# [Task instructions]
Which lines below hold the word "based"? Copy all of them.

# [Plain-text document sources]
= Beginning of Section =

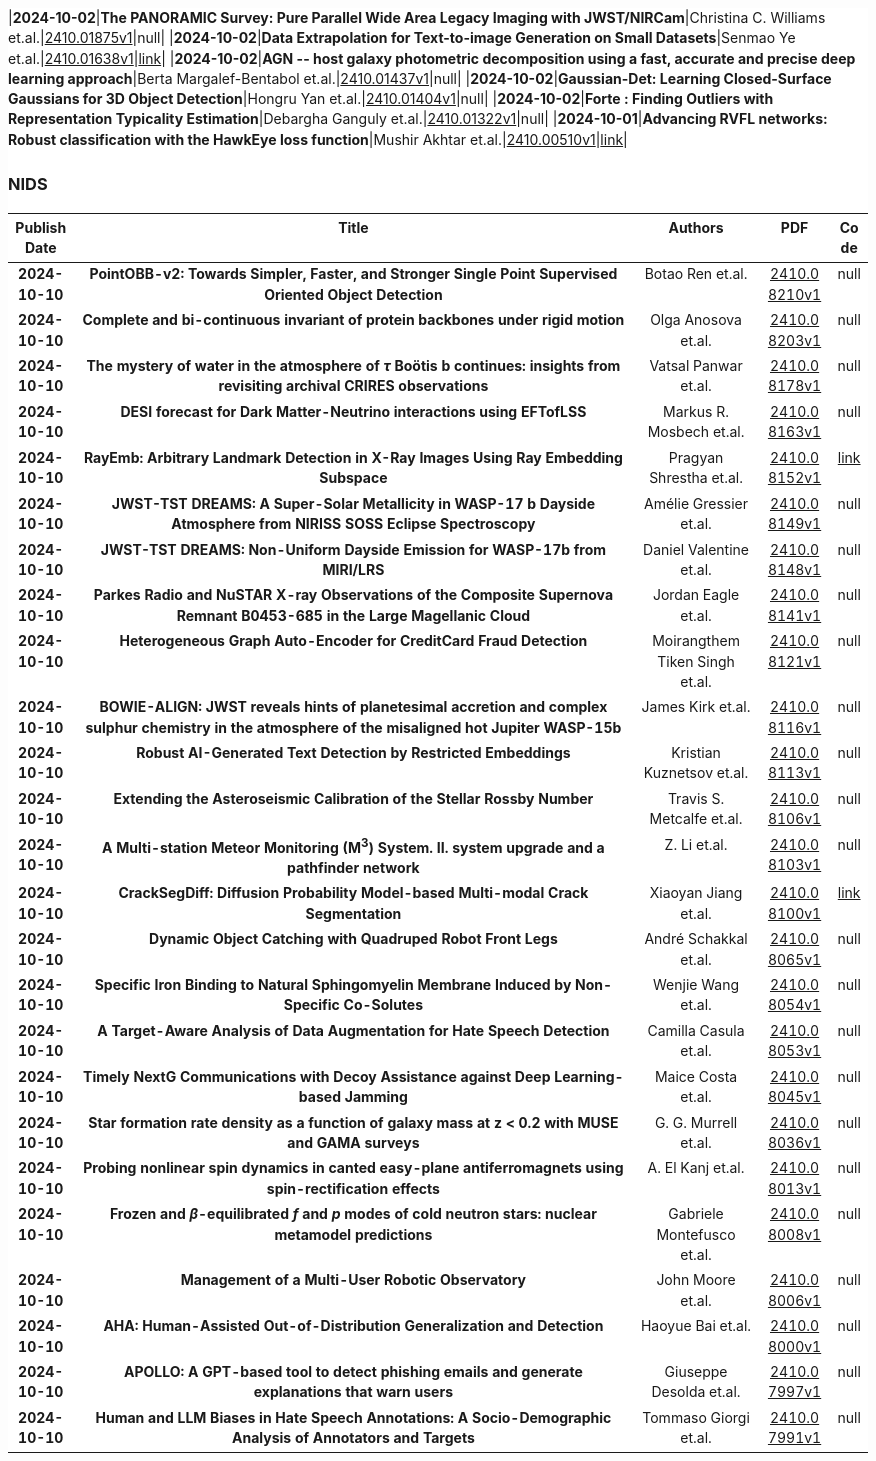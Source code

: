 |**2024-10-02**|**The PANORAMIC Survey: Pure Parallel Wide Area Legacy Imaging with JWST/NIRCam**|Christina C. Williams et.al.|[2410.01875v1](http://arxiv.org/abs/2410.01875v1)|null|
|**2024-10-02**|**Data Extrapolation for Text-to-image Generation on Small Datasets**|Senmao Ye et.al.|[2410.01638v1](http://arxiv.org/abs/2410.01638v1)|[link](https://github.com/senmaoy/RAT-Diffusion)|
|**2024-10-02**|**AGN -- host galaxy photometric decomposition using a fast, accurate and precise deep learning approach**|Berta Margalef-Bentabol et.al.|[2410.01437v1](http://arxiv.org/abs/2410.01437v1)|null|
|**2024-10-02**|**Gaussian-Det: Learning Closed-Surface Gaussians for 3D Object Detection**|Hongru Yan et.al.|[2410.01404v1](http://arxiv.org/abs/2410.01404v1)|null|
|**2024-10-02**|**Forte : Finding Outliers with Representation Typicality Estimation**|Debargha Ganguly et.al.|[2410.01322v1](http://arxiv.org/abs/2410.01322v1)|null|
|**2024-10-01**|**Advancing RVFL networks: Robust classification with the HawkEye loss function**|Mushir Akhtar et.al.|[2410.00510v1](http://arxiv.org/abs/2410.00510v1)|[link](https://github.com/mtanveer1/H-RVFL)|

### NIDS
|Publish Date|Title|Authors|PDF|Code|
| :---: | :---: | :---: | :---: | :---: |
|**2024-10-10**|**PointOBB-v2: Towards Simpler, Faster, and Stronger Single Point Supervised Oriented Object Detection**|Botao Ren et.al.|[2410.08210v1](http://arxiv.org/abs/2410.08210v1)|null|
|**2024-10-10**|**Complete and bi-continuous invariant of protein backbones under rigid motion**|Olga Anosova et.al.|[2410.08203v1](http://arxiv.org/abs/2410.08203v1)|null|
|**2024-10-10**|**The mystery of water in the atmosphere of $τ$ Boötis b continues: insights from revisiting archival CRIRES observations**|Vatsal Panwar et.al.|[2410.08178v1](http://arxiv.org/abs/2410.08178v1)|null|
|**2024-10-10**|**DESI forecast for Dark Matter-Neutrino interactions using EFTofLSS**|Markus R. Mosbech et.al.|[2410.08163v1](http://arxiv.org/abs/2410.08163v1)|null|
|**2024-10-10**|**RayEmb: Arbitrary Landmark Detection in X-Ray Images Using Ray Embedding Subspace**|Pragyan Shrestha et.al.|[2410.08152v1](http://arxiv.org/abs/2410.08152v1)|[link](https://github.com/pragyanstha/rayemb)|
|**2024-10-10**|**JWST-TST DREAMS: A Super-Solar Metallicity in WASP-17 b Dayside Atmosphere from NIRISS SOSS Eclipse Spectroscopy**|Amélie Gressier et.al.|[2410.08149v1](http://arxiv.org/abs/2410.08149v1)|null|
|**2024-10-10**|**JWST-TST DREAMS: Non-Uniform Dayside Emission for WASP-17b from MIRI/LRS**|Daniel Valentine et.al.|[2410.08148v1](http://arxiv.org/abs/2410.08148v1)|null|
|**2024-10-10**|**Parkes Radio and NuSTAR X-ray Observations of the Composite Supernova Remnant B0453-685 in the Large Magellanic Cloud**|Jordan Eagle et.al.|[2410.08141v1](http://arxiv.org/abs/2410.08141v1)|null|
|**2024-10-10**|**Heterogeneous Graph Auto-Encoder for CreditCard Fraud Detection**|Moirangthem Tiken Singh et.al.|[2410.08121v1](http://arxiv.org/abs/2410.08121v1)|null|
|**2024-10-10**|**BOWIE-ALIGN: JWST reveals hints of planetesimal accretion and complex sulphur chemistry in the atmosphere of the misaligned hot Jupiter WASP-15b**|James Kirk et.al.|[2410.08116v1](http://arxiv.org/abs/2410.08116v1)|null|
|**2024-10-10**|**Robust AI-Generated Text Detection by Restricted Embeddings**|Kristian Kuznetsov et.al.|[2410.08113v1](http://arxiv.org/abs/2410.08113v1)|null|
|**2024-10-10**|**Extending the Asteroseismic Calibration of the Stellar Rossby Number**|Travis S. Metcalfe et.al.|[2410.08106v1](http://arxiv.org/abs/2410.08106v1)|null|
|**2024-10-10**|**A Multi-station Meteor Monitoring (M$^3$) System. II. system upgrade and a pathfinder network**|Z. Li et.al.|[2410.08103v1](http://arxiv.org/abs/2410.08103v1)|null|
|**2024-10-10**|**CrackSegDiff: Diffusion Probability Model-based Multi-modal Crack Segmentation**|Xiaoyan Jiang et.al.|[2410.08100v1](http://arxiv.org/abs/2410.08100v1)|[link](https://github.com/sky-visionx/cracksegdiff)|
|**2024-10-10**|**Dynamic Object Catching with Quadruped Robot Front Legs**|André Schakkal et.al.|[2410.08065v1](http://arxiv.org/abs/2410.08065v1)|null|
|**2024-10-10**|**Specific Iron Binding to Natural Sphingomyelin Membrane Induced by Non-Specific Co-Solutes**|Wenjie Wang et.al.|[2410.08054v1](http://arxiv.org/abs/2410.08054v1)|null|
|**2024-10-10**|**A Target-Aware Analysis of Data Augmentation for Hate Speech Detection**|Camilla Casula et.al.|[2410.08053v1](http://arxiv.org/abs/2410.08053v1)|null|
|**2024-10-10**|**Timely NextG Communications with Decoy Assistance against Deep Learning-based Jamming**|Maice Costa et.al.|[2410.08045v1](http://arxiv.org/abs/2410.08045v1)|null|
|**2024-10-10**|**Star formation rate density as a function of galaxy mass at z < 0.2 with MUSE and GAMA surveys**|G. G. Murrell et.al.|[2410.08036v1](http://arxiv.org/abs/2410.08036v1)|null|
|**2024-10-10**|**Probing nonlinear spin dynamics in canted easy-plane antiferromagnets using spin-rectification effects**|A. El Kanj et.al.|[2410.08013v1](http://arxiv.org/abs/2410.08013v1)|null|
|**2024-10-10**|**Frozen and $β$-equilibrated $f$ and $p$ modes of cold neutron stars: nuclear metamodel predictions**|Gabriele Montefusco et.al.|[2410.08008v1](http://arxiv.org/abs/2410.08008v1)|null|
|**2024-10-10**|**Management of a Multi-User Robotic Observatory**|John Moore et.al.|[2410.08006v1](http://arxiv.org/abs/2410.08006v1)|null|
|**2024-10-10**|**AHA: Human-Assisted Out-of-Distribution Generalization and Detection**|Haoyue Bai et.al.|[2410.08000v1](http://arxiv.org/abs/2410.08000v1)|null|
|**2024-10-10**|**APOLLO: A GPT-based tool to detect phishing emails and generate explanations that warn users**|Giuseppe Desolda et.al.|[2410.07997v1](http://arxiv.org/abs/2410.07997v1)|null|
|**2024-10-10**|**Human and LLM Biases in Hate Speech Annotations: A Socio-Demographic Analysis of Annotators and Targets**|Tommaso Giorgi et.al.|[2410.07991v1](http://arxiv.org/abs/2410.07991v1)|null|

= End of Section =
= Beginning of Section =

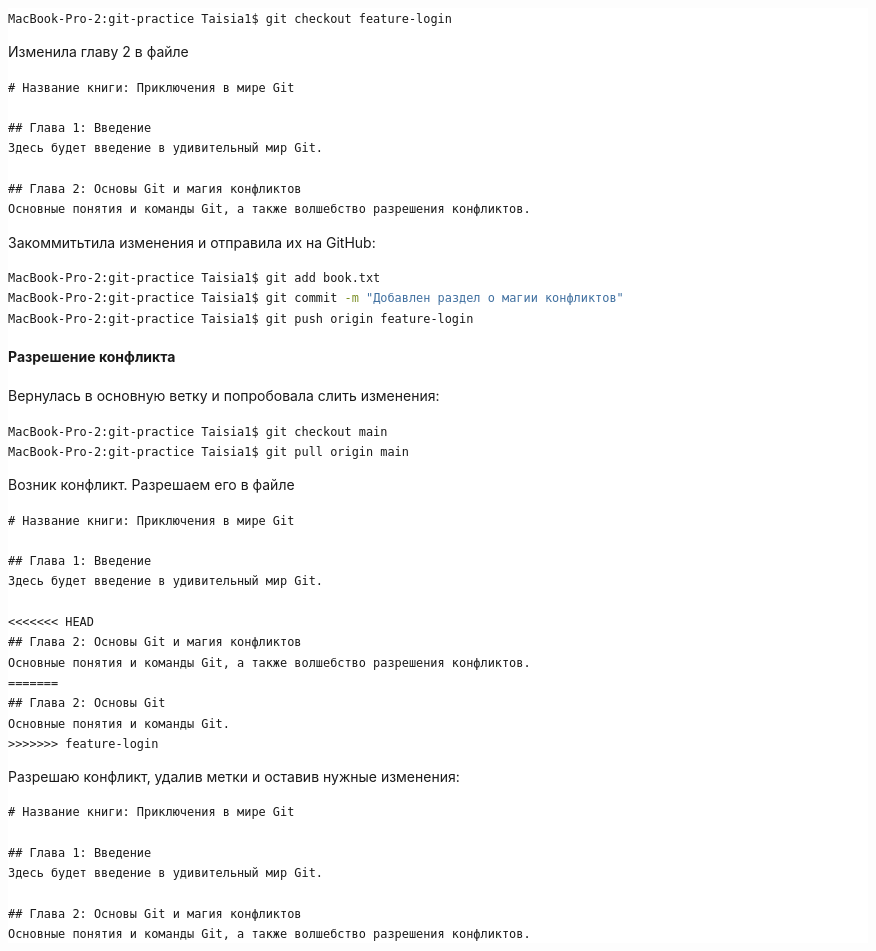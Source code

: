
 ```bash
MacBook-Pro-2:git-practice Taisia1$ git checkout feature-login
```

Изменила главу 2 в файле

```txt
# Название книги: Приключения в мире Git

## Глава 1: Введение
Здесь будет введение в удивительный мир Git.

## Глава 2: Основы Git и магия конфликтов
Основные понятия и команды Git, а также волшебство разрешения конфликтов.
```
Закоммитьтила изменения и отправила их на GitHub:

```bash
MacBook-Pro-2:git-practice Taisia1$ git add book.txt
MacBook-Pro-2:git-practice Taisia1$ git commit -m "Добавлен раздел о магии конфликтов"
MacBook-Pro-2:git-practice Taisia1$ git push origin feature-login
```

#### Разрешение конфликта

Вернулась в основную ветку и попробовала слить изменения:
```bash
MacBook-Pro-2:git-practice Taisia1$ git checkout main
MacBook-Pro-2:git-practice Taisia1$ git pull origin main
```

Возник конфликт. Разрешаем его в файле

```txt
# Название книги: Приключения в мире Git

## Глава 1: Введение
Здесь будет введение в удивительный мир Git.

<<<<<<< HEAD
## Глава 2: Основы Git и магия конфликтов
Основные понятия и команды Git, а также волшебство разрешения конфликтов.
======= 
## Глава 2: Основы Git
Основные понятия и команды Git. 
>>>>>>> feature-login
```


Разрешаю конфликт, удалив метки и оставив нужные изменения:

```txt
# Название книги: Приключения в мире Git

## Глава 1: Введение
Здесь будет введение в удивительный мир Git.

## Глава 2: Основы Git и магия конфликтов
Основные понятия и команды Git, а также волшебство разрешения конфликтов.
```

= End of Section =

# [Response to the task]
|**2024-10-10**|**CrackSegDiff: Diffusion Probability Model-based Multi-modal Crack Segmentation**|Xiaoyan Jiang et.al.|[2410.08100v1](http://arxiv.org/abs/2410.08100v1)|[link](https://github.com/sky-visionx/cracksegdiff)|
|**2024-10-10**|**Timely NextG Communications with Decoy Assistance against Deep Learning-based Jamming**|Maice Costa et.al.|[2410.08045v1](http://arxiv.org/abs/2410.08045v1)|null|
|**2024-10-10**|**APOLLO: A GPT-based tool to detect phishing emails and generate explanations that warn users**|Giuseppe Desolda et.al.|[2410.07997v1](http://arxiv.org/abs/2410.07997v1)|null|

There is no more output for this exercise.